Uzun zamandır boştu, hissizdi kalbim. Ve şuan fazlasıyla çarpıyordu, ruhum çiçekler açıyor; midemde sayısızca kelebekler uçuşuyordu. Ben bir çift ela göze vurulmuştum, her an onu görmeyi ve onunla vakit geçirmeyi istiyordum.
Ben Kerem'i seviyordum, hemde sandığımdan ve hissettiğimdende fazla...
Karşımda şaşkınca bana bakıyordu, avuçiçlerime kadar terlemiştim resmen.
Kerem: "K-Kumsal?" Şaşkındı ses tonuda belli ediyordu, dudaklarımı ıslattım artık konuşmam lazımdı.

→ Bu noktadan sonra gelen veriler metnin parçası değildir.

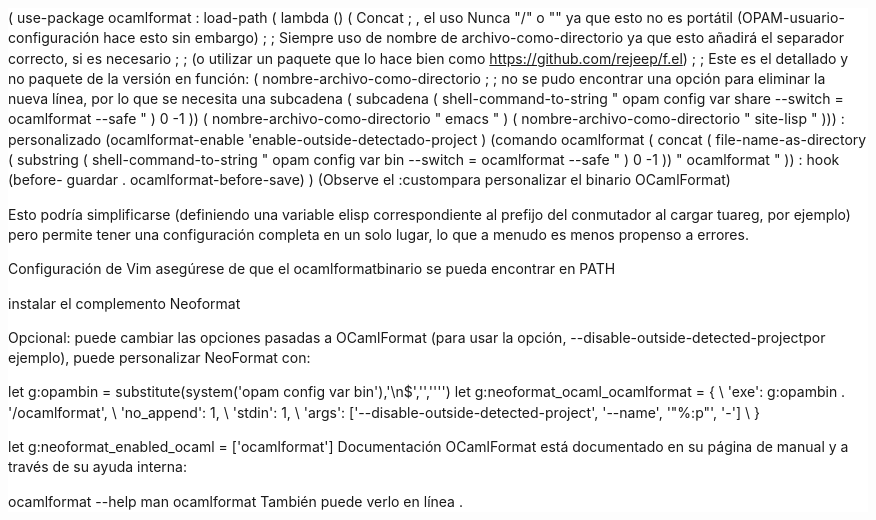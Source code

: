 ( use-package ocamlformat
   : load-path 
  ( lambda ()
    ( Concat 
         ; , el uso Nunca "/" o "\" ya que esto no es portátil (OPAM-usuario-configuración hace esto sin embargo) 
         ; ; Siempre uso de nombre de archivo-como-directorio ya que esto añadirá el separador correcto, si es necesario 
         ; ; (o utilizar un paquete que lo hace bien como https://github.com/rejeep/f.el) 
         ; ; Este es el detallado y no paquete de la versión en función: 
         ( nombre-archivo-como-directorio 
          ; ; no se pudo encontrar una opción para eliminar la nueva línea, por lo que se necesita una subcadena 
          ( subcadena ( shell-command-to-string  " opam config var share --switch = ocamlformat --safe " ) 0  -1 ))
         ( nombre-archivo-como-directorio  " emacs " )
         ( nombre-archivo-como-directorio  " site-lisp " )))
   : personalizado 
  (ocamlformat-enable 'enable-outside-detectado-project )
  (comando ocamlformat
   ( concat 
    ( file-name-as-directory 
     ( substring ( shell-command-to-string  " opam config var bin --switch = ocamlformat --safe " ) 0  -1 ))
     " ocamlformat " ))
   : hook (before- guardar . ocamlformat-before-save)
  )
(Observe el :custompara personalizar el binario OCamlFormat)

Esto podría simplificarse (definiendo una variable elisp correspondiente al prefijo del conmutador al cargar tuareg, por ejemplo) pero permite tener una configuración completa en un solo lugar, lo que a menudo es menos propenso a errores.

Configuración de Vim
asegúrese de que el ocamlformatbinario se pueda encontrar en PATH

instalar el complemento Neoformat

Opcional: puede cambiar las opciones pasadas a OCamlFormat (para usar la opción, --disable-outside-detected-projectpor ejemplo), puede personalizar NeoFormat con:

let g:opambin = substitute(system('opam config var bin'),'\n$','','''')
let g:neoformat_ocaml_ocamlformat = {
            \ 'exe': g:opambin . '/ocamlformat',
            \ 'no_append': 1,
            \ 'stdin': 1,
            \ 'args': ['--disable-outside-detected-project', '--name', '"%:p"', '-']
            \ }

let g:neoformat_enabled_ocaml = ['ocamlformat']
Documentación
OCamlFormat está documentado en su página de manual y a través de su ayuda interna:

ocamlformat --help
man ocamlformat
También puede verlo en línea .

Ağzım bir kapanıp, bir açılıyordu cidden iki kelimeyi bir araya getirememiştim utanmıştım.
Hala kapının oradaydı, gözlerini kırpıştırınca içeri girip açık olan kapıyı örtmüştü hala şaşkınca bakıyordu.
"Şey, selam konuşalım mı? Müsaitsen." Bunu bile zar zor dedim, garibime gitti ben daha cümle kuramıyordum ama aynı yatakta yatmıştık; nasıl oluyordu lan bu?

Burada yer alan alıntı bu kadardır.